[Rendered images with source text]
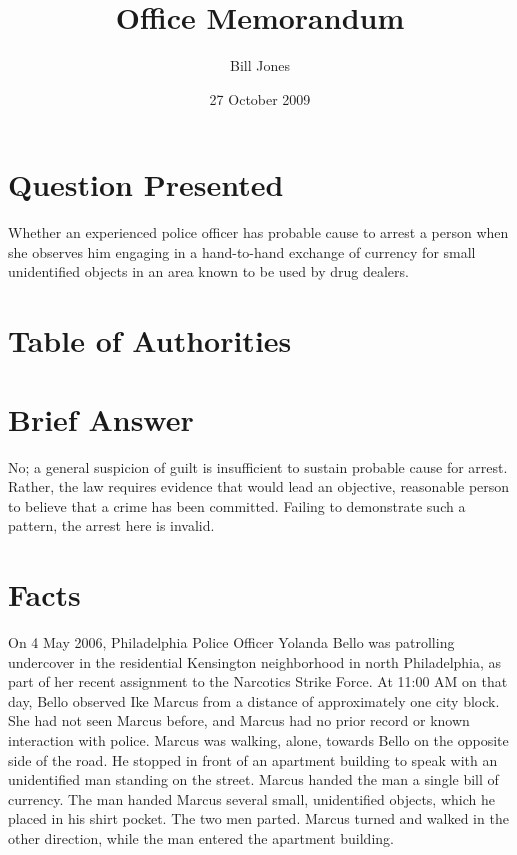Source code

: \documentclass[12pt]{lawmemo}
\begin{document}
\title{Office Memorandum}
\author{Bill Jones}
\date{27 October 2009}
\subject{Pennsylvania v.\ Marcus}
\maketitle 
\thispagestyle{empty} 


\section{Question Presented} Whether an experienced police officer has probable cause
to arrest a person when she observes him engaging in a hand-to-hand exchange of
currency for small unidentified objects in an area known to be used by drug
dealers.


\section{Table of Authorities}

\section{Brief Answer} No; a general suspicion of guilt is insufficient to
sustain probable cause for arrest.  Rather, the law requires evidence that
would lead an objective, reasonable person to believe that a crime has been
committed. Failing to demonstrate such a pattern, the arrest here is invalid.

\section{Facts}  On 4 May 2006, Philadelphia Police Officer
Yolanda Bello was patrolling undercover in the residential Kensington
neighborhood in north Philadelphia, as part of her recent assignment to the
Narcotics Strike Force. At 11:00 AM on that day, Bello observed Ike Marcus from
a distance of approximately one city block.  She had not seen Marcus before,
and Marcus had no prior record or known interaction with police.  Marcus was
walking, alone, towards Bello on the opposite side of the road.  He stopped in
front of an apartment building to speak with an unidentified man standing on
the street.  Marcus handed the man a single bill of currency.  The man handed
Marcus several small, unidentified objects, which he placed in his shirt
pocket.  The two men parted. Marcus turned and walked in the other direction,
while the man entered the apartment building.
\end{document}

...

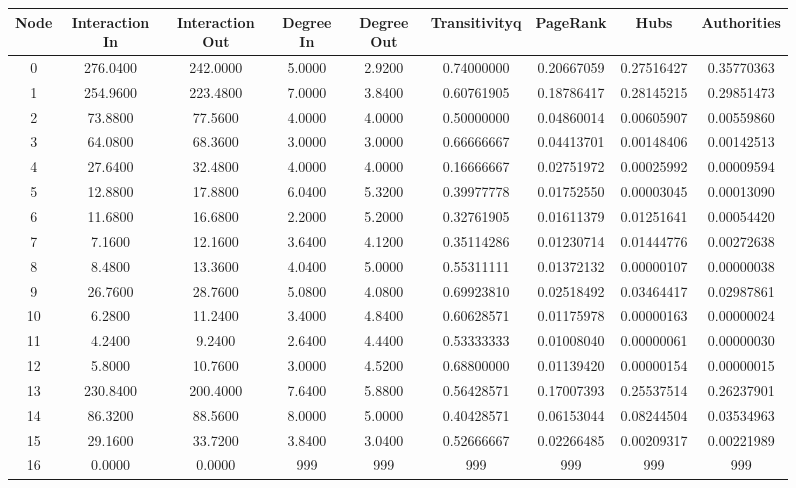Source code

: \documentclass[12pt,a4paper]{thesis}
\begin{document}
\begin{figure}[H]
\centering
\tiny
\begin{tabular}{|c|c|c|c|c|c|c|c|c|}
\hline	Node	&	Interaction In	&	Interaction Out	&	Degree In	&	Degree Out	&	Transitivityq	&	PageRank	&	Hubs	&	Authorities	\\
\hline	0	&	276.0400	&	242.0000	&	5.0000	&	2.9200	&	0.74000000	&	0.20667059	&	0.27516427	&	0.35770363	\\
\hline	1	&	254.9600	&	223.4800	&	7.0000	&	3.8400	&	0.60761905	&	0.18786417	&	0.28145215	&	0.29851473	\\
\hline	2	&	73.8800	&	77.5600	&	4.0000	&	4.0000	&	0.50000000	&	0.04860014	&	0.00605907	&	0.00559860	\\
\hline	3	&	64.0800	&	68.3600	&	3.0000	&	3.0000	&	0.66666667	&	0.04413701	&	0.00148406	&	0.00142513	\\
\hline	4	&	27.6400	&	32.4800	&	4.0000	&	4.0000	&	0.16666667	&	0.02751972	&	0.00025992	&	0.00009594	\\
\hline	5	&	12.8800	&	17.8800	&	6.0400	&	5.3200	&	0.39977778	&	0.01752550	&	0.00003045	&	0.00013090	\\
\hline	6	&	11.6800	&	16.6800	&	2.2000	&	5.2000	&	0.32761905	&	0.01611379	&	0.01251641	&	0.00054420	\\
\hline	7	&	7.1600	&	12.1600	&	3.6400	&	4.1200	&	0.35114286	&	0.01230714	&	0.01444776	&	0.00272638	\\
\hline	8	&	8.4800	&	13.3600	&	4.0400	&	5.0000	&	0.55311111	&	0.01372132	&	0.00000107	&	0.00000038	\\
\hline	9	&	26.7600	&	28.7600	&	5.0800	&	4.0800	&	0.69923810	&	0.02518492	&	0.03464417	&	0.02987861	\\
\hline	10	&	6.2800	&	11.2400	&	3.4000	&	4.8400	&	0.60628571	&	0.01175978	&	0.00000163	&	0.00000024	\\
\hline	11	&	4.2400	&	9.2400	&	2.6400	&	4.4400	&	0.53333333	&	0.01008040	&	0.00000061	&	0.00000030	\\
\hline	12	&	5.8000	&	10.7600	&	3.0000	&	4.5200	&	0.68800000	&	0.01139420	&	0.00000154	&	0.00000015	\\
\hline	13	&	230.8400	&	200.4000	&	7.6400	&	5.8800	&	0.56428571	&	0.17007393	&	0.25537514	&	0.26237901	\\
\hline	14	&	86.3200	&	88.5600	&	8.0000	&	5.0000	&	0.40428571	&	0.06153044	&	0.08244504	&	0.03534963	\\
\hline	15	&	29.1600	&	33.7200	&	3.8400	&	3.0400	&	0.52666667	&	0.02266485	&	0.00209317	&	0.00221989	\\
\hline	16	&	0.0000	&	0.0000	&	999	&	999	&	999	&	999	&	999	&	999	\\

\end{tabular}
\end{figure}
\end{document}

**WHAT YOU NEED TO DO:**
Check each line of the data above for the word "arrest" and say how many lines have it. Give the number alone.

**SOLUTION BELOW:**
3